# In an Emergency Pinch



## CURLS (Nov 8, 2006)

This question is based on a hypathetical situation, which may actually happen.

The story is a high school production I know is currently rehearsing in hell week or one or two weeks prior(not quite sure don't quite know the whole scenario). I have been recently told that the guy who is mixing the show(an old friend) made a bad decision and will likely not be able to perform his job during the nites of the show b/c of discipline through the school. His fault at hand in my oppinion was not having a backup or someone that knows enough to fall back on in case of this scenario or something like it. 
Here is where the situation gets dicey, I have been approached to possibly step in last minute and learn the show in a week. Which, one I don't really have a problem with since I went to this high school and have high knowledge of the equipment.

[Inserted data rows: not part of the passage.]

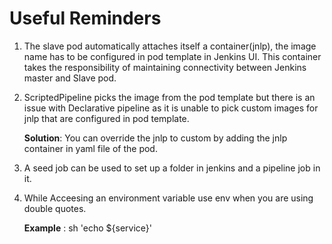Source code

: # Useful Reminders

1. The slave pod automatically attaches itself a container(jnlp), the image name has to be configured in pod template in Jenkins UI. This container takes the responsibility of maintaining connectivity between Jenkins master and Slave pod.

2. ScriptedPipeline picks the image from the pod template but there is an issue with Declarative pipeline as it is unable to pick custom images for jnlp that are configured in pod template. 

   **Solution**: You can override the jnlp to custom by adding the jnlp container in yaml file of the pod.

3. A seed job can be used to set up a folder in jenkins and a pipeline job in it.

4. While Acceesing an environment variable use env when you are using double quotes.

    **Example** :
   sh 'echo ${service}'
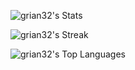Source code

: ![grian32's Stats](https://github-readme-stats.vercel.app/api?username=grian32&theme=gotham&show_icons=true&hide_border=true&count_private=true)

![grian32's Streak](https://github-readme-streak-stats.herokuapp.com/?user=grian32&theme=gotham&hide_border=true)

![grian32's Top Languages](https://github-readme-stats.vercel.app/api/top-langs/?username=grian32&theme=gotham&show_icons=true&hide_border=true&layout=compact)
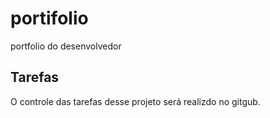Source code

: # portifolio
portfolio do desenvolvedor

## Tarefas
O controle das tarefas desse projeto será realizdo no gitgub.
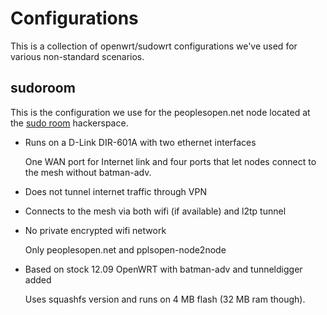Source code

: # Configurations #

This is a collection of openwrt/sudowrt configurations we've used for various non-standard scenarios.

## sudoroom ##

This is the configuration we use for the peoplesopen.net node located at the [sudo room](https://sudoroom.org/) hackerspace.

* Runs on a D-Link DIR-601A with two ethernet interfaces

  One WAN port for Internet link and four ports that let nodes connect to the mesh without batman-adv.
* Does not tunnel internet traffic through VPN
* Connects to the mesh via both wifi (if available) and l2tp tunnel
* No private encrypted wifi network

  Only peoplesopen.net and pplsopen-node2node
* Based on stock 12.09 OpenWRT with batman-adv and tunneldigger added

  Uses squashfs version and runs on 4 MB flash (32 MB ram though).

The hypathetical part is I have been commented to that I could be possibly paid for doing this last minute favor. The Q is how much would most high schools be willing to pay for a last minute gig in which a professional would stand in?


----------



## kovacika (Nov 8, 2006)

they would pay you as little as they could get away with, but if you spec a price chances are they will go with whatever you ask for, as long as its not outrageous


----------



## soundlight (Nov 8, 2006)

Negotiate with them. Many high schools have a fixed budget, most of which is used up by tech week. Give them a decent fee, and see if they can swing it. They may not be able to, but give it a go.


----------



## jwl868 (Nov 9, 2006)

Let me start by stating that I may be reading more into the original post than there really is. But one doesn’t need three paragraphs to ask the going rate of tech work, and the phrase “,,,paid for doing this last minute favor,,,” sticks out. [My premise: If I’m doing someone a favor, I don’t expect any compensation.]

That being said, the other questions that need to be considered first are: Was the original guy being paid? Are you giving up gainful other employment or otherwise need this as a paying job to do the work in question? If either is yes, there should be no problems about asking for payment. (And is the potential payment really there: The original post sounds like there is some understanding that the work would be done free of charge, but if the school can’t get their first choice, then they may have to go elsewhere and pay for that service.)

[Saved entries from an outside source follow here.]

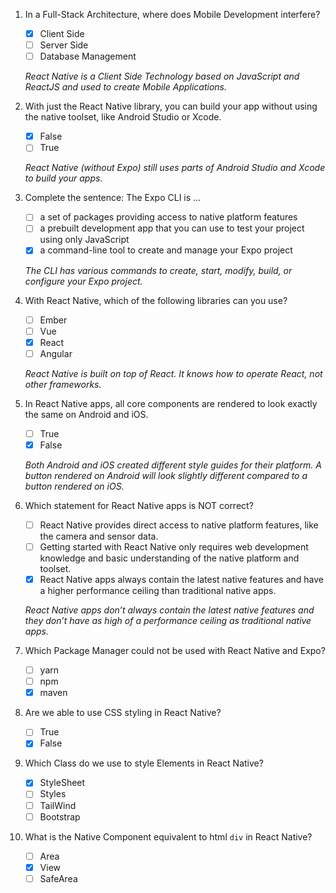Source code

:1.  In a Full-Stack Architecture, where does Mobile Development interfere?

    - [x] Client Side
    - [ ] Server Side
    - [ ] Database Management

    _React Native is a Client Side Technology based on JavaScript and ReactJS and used to create Mobile Applications._

2.  With just the React Native library, you can build your app without using the native toolset, like Android Studio or Xcode.

    - [x] False
    - [ ] True

    _React Native (without Expo) still uses parts of Android Studio and Xcode to build your apps._

3.  Complete the sentence: The Expo CLI is …

    - [ ] a set of packages providing access to native platform features
    - [ ] a prebuilt development app that you can use to test your project using only JavaScript
    - [x] a command-line tool to create and manage your Expo project

    _The CLI has various commands to create, start, modify, build, or configure your Expo project._

4.  With React Native, which of the following libraries can you use?

    - [ ] Ember
    - [ ] Vue
    - [x] React
    - [ ] Angular

    _React Native is built on top of React. It knows how to operate React, not other frameworks._

5.  In React Native apps, all core components are rendered to look exactly the same on Android and iOS.

    - [ ] True
    - [x] False

    _Both Android and iOS created different style guides for their platform. A button rendered on Android will look slightly different compared to a button rendered on iOS._

6.  Which statement for React Native apps is NOT correct?

    - [ ] React Native provides direct access to native platform features, like the camera and sensor data.
    - [ ] Getting started with React Native only requires web development knowledge and basic understanding of the native platform and toolset.
    - [x] React Native apps always contain the latest native features and have a higher performance ceiling than traditional native apps.

    _React Native apps don’t always contain the latest native features and they don’t have as high of a performance ceiling as traditional native apps._

7.  Which Package Manager could not be used with React Native and Expo?

    - [ ] yarn
    - [ ] npm
    - [x] maven

8.  Are we able to use CSS styling in React Native?

    - [ ] True
    - [x] False

9.  Which Class do we use to style Elements in React Native?

    - [x] StyleSheet
    - [ ] Styles
    - [ ] TailWind
    - [ ] Bootstrap

10. What is the Native Component equivalent to html `div` in React Native?

    - [ ] Area
    - [x] View
    - [ ] SafeArea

But, closing in on that word “favor”, this may be a question of personal integrity [that might be too strong, but you get my drift]: Is this a situation such that one would do the job unpaid anyway, but they are actually planning to pay someone to do it? Or is it a case of one would do the job unpaid anyway, but one is going to hold out to see how much money one can get out of it? 

If the former, then there is no issue – one is certainly doing the work under one’s own terms, and they are freely compensating one for it. Any payment is “gravy” for the worker, and the organization was planning to spend it anyway.

But in the second case, it would appear that one is using a working relationship [that “favor”] (and maybe one’s good word) to leverage payment from an organization that may have limited resources. And when all is said and done will either party walk away from the situation with bitter feelings?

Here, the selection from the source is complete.